You may have spent some time implementing white lists (and/or black lists, restricted execution, unsigned blocking) for traditional installers - an attempt to reduce risk or just control the sprawl of various downloads. I am assuming malicious downloads are covered elsewhere and you have a scheme to update software, so put that to one side.
Now, there are plenty more very easy ways to add software that could be a risk, here are just four:
Chrome has extensions - these can be controlled now within Group Policy
Office 2016 has Office Add-ins - these can be controlled (mostly) from the Office 365 Admin Centre
Windows 10 has a Microsoft Store - Microsoft store for business admin is where this can be controlled
Microsoft Azure has the ability to set trusts with apps and your directory - this is controlled in the Azure Active Directory Admin console (setting for if users or only admins can trust)

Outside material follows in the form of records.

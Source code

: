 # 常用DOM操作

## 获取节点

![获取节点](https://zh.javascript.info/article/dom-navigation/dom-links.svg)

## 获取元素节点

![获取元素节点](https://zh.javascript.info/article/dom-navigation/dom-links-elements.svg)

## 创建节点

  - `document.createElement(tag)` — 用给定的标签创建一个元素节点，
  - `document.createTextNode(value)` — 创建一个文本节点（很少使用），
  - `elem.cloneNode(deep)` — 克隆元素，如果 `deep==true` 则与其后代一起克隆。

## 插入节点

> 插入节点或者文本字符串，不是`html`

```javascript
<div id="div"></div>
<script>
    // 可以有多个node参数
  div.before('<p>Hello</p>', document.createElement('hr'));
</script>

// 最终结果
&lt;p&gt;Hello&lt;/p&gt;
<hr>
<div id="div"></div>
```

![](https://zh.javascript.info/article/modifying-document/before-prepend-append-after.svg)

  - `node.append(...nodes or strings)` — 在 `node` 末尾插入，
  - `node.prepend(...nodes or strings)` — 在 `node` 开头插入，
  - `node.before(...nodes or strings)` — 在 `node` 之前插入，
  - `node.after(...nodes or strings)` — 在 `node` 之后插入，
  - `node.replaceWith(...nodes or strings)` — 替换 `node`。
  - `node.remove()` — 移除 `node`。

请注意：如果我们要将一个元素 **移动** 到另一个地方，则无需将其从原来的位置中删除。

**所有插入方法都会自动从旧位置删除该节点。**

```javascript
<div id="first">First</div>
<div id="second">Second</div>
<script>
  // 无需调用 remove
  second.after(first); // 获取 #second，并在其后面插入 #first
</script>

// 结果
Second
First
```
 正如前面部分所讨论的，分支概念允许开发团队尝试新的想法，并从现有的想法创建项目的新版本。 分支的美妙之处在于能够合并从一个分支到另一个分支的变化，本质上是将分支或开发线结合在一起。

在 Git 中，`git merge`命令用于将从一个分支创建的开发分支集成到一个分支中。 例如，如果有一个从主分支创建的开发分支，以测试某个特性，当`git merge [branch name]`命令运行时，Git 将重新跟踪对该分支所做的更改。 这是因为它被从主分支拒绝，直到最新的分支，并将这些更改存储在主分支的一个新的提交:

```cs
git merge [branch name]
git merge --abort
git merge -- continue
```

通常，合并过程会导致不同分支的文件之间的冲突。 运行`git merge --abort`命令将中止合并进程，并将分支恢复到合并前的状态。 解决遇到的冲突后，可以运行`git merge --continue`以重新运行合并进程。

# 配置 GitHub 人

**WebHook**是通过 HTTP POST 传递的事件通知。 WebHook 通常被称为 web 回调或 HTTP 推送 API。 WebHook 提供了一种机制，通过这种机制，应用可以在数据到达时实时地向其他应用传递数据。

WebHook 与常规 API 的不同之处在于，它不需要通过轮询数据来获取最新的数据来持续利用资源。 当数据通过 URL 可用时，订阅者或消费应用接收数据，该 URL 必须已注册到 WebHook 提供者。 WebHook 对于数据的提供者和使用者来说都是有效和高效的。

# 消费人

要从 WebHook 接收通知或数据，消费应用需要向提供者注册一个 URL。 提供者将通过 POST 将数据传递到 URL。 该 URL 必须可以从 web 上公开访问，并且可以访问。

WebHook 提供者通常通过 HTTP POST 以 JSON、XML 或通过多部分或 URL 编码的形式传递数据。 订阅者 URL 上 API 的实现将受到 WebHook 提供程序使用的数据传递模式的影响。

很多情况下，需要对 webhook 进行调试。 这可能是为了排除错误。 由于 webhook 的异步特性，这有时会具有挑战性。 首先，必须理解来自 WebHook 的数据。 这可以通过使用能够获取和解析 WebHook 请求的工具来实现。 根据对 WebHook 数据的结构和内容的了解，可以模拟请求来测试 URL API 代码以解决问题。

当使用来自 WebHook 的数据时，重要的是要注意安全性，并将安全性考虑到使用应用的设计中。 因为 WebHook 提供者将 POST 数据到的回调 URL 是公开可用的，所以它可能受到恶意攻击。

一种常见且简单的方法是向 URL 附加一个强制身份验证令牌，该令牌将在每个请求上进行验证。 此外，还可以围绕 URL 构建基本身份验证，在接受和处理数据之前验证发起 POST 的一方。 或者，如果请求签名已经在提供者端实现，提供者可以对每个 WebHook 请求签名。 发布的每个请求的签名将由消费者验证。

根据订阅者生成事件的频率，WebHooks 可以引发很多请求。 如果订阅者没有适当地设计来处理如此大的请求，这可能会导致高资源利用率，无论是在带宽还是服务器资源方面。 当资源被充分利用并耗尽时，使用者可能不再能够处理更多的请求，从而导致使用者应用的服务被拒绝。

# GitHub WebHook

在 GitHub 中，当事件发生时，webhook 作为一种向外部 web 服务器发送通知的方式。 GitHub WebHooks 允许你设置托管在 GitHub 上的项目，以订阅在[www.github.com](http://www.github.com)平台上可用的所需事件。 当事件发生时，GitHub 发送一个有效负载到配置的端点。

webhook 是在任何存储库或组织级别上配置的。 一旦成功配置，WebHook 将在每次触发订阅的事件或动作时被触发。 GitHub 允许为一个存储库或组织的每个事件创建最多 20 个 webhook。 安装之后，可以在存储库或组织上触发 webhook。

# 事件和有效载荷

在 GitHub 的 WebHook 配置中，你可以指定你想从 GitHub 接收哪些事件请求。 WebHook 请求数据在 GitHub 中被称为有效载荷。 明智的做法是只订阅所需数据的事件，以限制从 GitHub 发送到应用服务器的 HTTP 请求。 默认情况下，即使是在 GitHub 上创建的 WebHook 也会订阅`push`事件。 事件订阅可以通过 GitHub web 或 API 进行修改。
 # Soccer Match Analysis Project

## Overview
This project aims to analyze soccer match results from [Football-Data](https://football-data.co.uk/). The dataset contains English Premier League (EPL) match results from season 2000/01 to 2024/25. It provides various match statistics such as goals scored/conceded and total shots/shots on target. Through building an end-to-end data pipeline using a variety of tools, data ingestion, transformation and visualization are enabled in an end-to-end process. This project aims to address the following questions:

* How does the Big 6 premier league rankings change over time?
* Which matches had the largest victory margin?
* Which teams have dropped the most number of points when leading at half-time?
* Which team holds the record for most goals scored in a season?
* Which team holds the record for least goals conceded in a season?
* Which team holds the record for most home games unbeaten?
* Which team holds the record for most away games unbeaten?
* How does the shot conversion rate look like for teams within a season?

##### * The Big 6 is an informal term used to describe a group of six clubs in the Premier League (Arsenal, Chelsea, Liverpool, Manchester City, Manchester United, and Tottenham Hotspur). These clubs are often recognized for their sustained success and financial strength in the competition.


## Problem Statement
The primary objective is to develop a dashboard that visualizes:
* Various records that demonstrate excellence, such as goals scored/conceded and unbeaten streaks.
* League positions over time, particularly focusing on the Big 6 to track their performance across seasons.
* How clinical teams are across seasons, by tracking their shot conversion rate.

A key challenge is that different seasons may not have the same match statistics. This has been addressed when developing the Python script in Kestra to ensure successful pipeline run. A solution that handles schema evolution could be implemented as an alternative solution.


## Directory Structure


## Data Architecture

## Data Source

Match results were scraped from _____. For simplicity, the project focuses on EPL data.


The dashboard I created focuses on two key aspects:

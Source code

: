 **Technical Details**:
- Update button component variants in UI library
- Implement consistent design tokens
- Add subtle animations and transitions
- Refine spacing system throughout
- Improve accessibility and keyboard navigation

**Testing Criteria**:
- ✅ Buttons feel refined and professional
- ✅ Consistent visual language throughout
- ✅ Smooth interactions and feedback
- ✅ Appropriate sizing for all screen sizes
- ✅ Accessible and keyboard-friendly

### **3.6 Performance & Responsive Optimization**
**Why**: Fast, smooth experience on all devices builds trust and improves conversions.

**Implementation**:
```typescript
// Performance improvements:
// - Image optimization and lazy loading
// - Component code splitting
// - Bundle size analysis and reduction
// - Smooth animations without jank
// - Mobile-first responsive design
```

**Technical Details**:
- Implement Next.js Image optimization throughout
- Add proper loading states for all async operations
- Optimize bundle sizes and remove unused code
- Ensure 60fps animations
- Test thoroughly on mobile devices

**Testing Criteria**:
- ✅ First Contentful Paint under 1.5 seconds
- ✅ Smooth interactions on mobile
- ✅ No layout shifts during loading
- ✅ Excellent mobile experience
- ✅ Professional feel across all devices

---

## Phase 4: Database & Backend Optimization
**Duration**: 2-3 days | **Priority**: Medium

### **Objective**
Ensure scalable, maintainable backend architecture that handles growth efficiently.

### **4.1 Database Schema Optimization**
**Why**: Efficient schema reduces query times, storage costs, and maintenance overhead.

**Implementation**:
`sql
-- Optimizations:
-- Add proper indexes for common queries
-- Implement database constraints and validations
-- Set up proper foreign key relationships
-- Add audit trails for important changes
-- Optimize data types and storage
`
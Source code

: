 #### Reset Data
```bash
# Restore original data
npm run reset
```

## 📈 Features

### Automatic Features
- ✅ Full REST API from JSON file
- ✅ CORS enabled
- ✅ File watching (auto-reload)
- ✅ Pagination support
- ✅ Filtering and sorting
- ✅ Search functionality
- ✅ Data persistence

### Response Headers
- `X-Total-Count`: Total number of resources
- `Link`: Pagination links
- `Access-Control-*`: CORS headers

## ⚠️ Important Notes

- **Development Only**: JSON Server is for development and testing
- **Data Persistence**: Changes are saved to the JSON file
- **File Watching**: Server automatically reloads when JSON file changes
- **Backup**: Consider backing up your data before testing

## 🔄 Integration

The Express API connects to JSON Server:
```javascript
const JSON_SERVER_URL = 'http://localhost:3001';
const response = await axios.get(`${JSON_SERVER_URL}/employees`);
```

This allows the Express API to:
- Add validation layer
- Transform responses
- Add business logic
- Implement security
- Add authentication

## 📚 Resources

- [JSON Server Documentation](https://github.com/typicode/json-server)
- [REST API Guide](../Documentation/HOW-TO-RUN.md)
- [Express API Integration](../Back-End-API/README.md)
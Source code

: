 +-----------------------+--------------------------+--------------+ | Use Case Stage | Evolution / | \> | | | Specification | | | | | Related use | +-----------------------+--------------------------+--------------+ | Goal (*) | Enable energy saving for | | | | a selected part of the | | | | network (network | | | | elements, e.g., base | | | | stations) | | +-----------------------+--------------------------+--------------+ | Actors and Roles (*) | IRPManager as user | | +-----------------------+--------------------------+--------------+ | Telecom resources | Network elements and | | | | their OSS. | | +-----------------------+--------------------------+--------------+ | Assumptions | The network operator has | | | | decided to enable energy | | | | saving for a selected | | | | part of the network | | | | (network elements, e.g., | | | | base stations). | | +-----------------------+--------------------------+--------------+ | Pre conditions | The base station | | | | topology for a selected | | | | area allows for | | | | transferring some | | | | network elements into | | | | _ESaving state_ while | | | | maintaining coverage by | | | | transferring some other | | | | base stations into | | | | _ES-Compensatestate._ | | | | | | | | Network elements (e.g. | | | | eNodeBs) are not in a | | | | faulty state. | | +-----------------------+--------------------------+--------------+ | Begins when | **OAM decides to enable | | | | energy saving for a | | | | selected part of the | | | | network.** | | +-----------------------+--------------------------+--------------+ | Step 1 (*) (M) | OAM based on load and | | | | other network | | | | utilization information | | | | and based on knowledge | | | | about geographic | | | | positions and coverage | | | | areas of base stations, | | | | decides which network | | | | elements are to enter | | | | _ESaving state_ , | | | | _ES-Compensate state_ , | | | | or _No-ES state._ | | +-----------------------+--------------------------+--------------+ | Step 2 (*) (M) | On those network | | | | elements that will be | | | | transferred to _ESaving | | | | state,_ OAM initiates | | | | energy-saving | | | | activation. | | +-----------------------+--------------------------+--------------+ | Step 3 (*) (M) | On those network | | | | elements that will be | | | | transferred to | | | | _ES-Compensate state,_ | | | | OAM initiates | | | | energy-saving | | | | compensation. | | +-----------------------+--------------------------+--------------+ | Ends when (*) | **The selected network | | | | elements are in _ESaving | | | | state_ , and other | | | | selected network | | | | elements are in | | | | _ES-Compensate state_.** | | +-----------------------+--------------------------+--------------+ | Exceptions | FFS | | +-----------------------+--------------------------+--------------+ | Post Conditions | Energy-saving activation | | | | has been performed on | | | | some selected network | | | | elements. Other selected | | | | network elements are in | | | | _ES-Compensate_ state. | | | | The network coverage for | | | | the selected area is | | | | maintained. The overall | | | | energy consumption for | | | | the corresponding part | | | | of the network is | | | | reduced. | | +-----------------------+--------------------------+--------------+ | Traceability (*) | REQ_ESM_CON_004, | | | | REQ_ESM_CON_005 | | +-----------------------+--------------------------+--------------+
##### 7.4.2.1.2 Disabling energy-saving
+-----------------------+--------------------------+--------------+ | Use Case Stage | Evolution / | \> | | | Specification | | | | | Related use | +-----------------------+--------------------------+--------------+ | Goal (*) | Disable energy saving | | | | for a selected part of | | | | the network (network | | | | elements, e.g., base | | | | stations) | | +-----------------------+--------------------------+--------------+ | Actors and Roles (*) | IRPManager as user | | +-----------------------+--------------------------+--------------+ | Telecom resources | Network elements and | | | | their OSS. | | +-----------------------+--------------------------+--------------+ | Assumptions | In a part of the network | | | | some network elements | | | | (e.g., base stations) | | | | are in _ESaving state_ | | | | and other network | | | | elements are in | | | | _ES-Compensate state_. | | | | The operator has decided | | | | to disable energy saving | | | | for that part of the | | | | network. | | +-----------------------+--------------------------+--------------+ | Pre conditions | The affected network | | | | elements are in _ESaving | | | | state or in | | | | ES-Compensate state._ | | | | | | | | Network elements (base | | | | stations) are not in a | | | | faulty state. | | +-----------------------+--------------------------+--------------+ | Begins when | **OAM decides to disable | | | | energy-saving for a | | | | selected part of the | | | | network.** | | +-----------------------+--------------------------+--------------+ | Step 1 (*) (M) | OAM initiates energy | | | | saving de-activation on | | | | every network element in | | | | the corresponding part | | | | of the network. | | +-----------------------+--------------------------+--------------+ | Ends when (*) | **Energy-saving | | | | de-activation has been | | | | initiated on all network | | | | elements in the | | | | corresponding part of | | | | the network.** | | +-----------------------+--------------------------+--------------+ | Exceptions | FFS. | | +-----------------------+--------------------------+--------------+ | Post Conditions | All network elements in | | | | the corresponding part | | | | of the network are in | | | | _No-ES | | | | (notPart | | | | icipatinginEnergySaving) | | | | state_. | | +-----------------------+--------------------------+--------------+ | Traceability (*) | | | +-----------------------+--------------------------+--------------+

Lots of the software here will have some form of access to your computer and in some cases this goes much further and can access your entire active directory, automatically take data to a cloud service, and so on. You should at least start the journey to understand where your environment sits.
Adventures in Chrome
It would be sensible to lock this down and only approve extensions you have tested/checked. There are approaching 200,000 extensions that do a huge variety of things, from setting Chrome in Dark Mode to syncing passwords you enter to some cloud service. If you do control Chrome extensions via Group Policy remember that each one you check will need to be added (white listed) in your group policy which may be a higher risk change. And, you need a process to check them within a decent time-frame.
Fun with Microsoft Azure Active Directory
If you have synced your directory to Azure, or work that way native, then many apps/services can link into and reference your online directory. This is a quick way to setup things like Single Sign On. However, it does mean the app will have access to your directory. It would be sensible to have a central point (admin) to check these trusts and evaluate the app being linked to your Azure. And, the new phishing kid on the block is one of these trust boxes prompting users to click trust, once clicked this gives the attacker access to an API into your directory.
Would welcome any comments on what others have done/found.
Not keen on predicting the future, but will certainly add more if/when I find them. It is tricky because there is so much detail and complexity, so even having a checklist it is out-of-date after a month... all fun!